Indeed, this is a kind of data license. But this issue does not question the right to distribute EPSG data. It just said that any software distributing EPSG data must include EPSG Terms of Use in their list of licenses. Because not every software foundation accept those Term of Use (Apache does not at this time), the ability to separate EPSG data is a convenience for them.

@pomadchin just curious: if PROJ4J does not use those CSV files, where does it takes its data when e.g. the "EPSG:3395" CRS is requested?
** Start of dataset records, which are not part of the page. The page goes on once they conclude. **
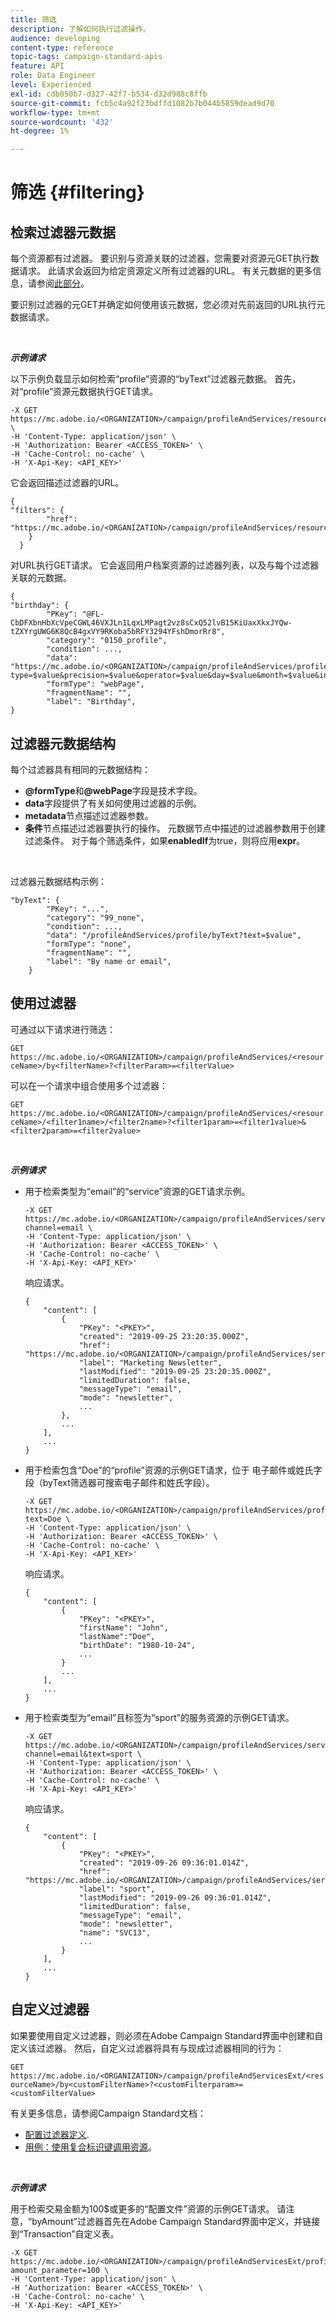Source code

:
 ```yaml
---
title: 筛选
description: 了解如何执行过滤操作。
audience: developing
content-type: reference
topic-tags: campaign-standard-apis
feature: API
role: Data Engineer
level: Experienced
exl-id: cdb050b7-d327-42f7-b534-d32d988c8ffb
source-git-commit: fcb5c4a92f23bdffd1082b7b044b5859dead9d70
workflow-type: tm+mt
source-wordcount: '432'
ht-degree: 1%

---
```


# 筛选 {#filtering}

## 检索过滤器元数据

每个资源都有过滤器。 要识别与资源关联的过滤器，您需要对资源元GET执行数据请求。 此请求会返回为给定资源定义所有过滤器的URL。 有关元数据的更多信息，请参阅[此部分](../../api/using/metadata-mechanism.md)。

要识别过滤器的元GET并确定如何使用该元数据，您必须对先前返回的URL执行元数据请求。

<br/>

***示例请求***

以下示例负载显示如何检索“profile”资源的“byText”过滤器元数据。 首先，对“profile”资源元数据执行GET请求。

```
-X GET https://mc.adobe.io/<ORGANIZATION>/campaign/profileAndServices/resourceType/profile \
-H 'Content-Type: application/json' \
-H 'Authorization: Bearer <ACCESS_TOKEN>' \
-H 'Cache-Control: no-cache' \
-H 'X-Api-Key: <API_KEY>'
```

它会返回描述过滤器的URL。

```
{
"filters": {
        "href": "https://mc.adobe.io/<ORGANIZATION>/campaign/profileAndServices/resourceType/<PKEY>/filters/"
    }
  }
```

对URL执行GET请求。 它会返回用户档案资源的过滤器列表，以及与每个过滤器关联的元数据。

```
{
"birthday": {
        "PKey": "@FL-CbDFXbnHbXcVpeCGWL46VXJLn1LqxLMPagt2vz8sCxQ52lvB15KiUaxXkxJYQw-tZXYrgUWG6K8QcB4gxVY9RKoba5bRFY3294YFshDmorRr8",
        "category": "0150_profile",
        "condition": ...,
        "data": "https://mc.adobe.io/<ORGANIZATION>/campaign/profileAndServices/profile/birthday?type=$value&precision=$value&operator=$value&day=$value&month=$value&includeStart=$value&endDay=$value&endMonth=$value&includeEnd=$value&relativeValue=$value&nextUnitsValue=$value&previousUnitsValue=$value",
        "formType": "webPage",
        "fragmentName": "",
        "label": "Birthday",
}
```

## 过滤器元数据结构

每个过滤器具有相同的元数据结构：

* **@formType**&#x200B;和&#x200B;**@webPage**&#x200B;字段是技术字段。
* **data**&#x200B;字段提供了有关如何使用过滤器的示例。
* **metadata**&#x200B;节点描述过滤器参数。
* **条件**&#x200B;节点描述过滤器要执行的操作。 元数据节点中描述的过滤器参数用于创建过滤条件。 对于每个筛选条件，如果&#x200B;**enabledIf**&#x200B;为true，则将应用&#x200B;**expr**。

<br/>

过滤器元数据结构示例：

```
"byText": {
        "PKey": "...",
        "category": "99_none",
        "condition": ...,
        "data": "/profileAndServices/profile/byText?text=$value",
        "formType": "none",
        "fragmentName": "",
        "label": "By name or email",
    }
```

## 使用过滤器

可通过以下请求进行筛选：

`GET https://mc.adobe.io/<ORGANIZATION>/campaign/profileAndServices/<resourceName>/by<filterName>?<filterParam>=<filterValue>`

可以在一个请求中组合使用多个过滤器：

`GET https://mc.adobe.io/<ORGANIZATION>/campaign/profileAndServices/<resourceName>/<filter1name>/<filter2name>?<filter1param>=<filter1value>&<filter2param>=<filter2value>`

<br/>

***示例请求***

* 用于检索类型为“email”的“service”资源的GET请求示例。

   ```
   -X GET https://mc.adobe.io/<ORGANIZATION>/campaign/profileAndServices/service/byChannel?channel=email \
   -H 'Content-Type: application/json' \
   -H 'Authorization: Bearer <ACCESS_TOKEN>' \
   -H 'Cache-Control: no-cache' \
   -H 'X-Api-Key: <API_KEY>'
   ```

   响应请求。

   ```
   {
       "content": [
           {
               "PKey": "<PKEY>",
               "created": "2019-09-25 23:20:35.000Z",
               "href": "https://mc.adobe.io/<ORGANIZATION>/campaign/profileAndServices/service/@I_FIiDush4OQPc0mbOVR9USoh36Tt5CsD35lATvQjdWlXrYc0lFkvle2XIwZUbD8GqTVvSp8AfWFUvjkGMe1fPe5nok",
               "label": "Marketing Newsletter",
               "lastModified": "2019-09-25 23:20:35.000Z",
               "limitedDuration": false,
               "messageType": "email",
               "mode": "newsletter",
               ...
           },
           ...
       ],
       ...
   }
   ```

* 用于检索包含“Doe”的“profile”资源的示例GET请求，位于
电子邮件或姓氏字段（byText筛选器可搜索电子邮件和姓氏字段）。

   ```
   -X GET https://mc.adobe.io/<ORGANIZATION>/campaign/profileAndServices/profile/byText?text=Doe \
   -H 'Content-Type: application/json' \
   -H 'Authorization: Bearer <ACCESS_TOKEN>' \
   -H 'Cache-Control: no-cache' \
   -H 'X-Api-Key: <API_KEY>'
   ```

   响应请求。

   ```
   {
       "content": [
           {
               "PKey": "<PKEY>",
               "firstName": "John",
               "lastName":"Doe",
               "birthDate": "1980-10-24",
               ...
           }
           ...
       ],
       ...
   }
   ```

* 用于检索类型为“email”且标签为“sport”的服务资源的示例GET请求。

   ```
   -X GET https://mc.adobe.io/<ORGANIZATION>/campaign/profileAndServices/service/byChannel/byText?channel=email&text=sport \
   -H 'Content-Type: application/json' \
   -H 'Authorization: Bearer <ACCESS_TOKEN>' \
   -H 'Cache-Control: no-cache' \
   -H 'X-Api-Key: <API_KEY>'
   ```

   响应请求。

   ```
   {
       "content": [
           {
               "PKey": "<PKEY>",
               "created": "2019-09-26 09:36:01.014Z",
               "href": "https://mc.adobe.io/<ORGANIZATION>/campaign/profileAndServices/service/<PKEY>",
               "label": "sport",
               "lastModified": "2019-09-26 09:36:01.014Z",
               "limitedDuration": false,
               "messageType": "email",
               "mode": "newsletter",
               "name": "SVC13",
               ...
           }
       ],
       ...
   }
   ```

## 自定义过滤器

如果要使用自定义过滤器，则必须在Adobe Campaign Standard界面中创建和自定义该过滤器。 然后，自定义过滤器将具有与现成过滤器相同的行为：

`GET https://mc.adobe.io/<ORGANIZATION>/campaign/profileAndServicesExt/<resourceName>/by<customFilterName>?<customFilterparam>=<customFilterValue>`

有关更多信息，请参阅Campaign Standard文档：

* [配置过滤器定义](https://helpx.adobe.com/campaign/standard/developing/using/configuring-filter-definition.html).
* [用例：使用复合标识键调用资源](https://experienceleague.adobe.com/docs/campaign-standard/using/developing/adding-or-extending-a-resource/uc-calling-resource-id-key.html)。

<br/>

***示例请求***

用于检索交易金额为100$或更多的“配置文件”资源的示例GET请求。 请注意，“byAmount”过滤器首先在Adobe Campaign Standard界面中定义，并链接到“Transaction”自定义表。

```
-X GET https://mc.adobe.io/<ORGANIZATION>/campaign/profileAndServicesExt/profile/byAmount?amount_parameter=100 \
-H 'Content-Type: application/json' \
-H 'Authorization: Bearer <ACCESS_TOKEN>' \
-H 'Cache-Control: no-cache' \
-H 'X-Api-Key: <API_KEY>'
```

<!--
Response to the request.

```

{
    "content": [
        {
            "PKey": "<PKEY>",
            "builtIn": false,
            "created": "2019-09-26 09:36:01.014Z",
            "desc": "",
            "end": "",
            "href": "https://mc.adobe.io/<ORGANIZATION>/campaign/profileAndServices/profile/<PKEY>",
            ...
        }
    ],
}

```

-->

<!-- exemple à vérifier de bout en bout-->

<!--+category = query editor
privacy ?
displayFOrmat ?
pour faire un POST sur une enum, il faut lui passer le @name décrit dans le noeud values, chaque @name a une correspondance en format = au format définit par le resType
-->





<!--
 if link ou collection.* resName +
* resTarget tout ca, ca va ensemble : le système de lien, resTarget va donner la ressource targetée par le lien. type
resType = type technique (long..) resType = link alors unbound='false' ou 'true'
If type = enumeration alors champ "values" rajouté et les valeurs sont dans values
pour faire un POST sur une enum, il faut lui passer le @name décrit dans le noeud values, chaque @name a une correspondance en format = au format définit par le resType
ail faut que la valeur poster soit conforme ,elle doit valider la dataPolicy . La dataPolicy peut soit controler la valeur (email invalide), soit transformé (cas du smartCase par exemple)
type dans les metadata = type de haut-niveau (nombre, text)
-->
pomadchin commented 1 year ago

@desruisseaux https://github.com/locationtech/proj4j/pull/92 contains the whole split; proj4j relies on nad files only https://github.com/locationtech/proj4j/tree/master/src/main/resources/proj4/nad

I'm having troubles finding out are these files okay; could not find any metnions of them on the epsg website, are these files clear? I've seen contribution into them by proj4 contributors, adjusting and adding misssing data i.e. here: https://github.com/OSGeo/PROJ/tree/5.2.0/nad

desruisseaux commented 1 year ago

It does not seems to be EPSG data (or at least I do not recognize them). I do not know the provenance of those files, but "NAD27" and "NAD83" suggests that they are North American Datum 1927 and 1983, which are defined (I think) by U.S. National Geodetic Survey, a U.S. federal agency. As such, those data should be in public domain.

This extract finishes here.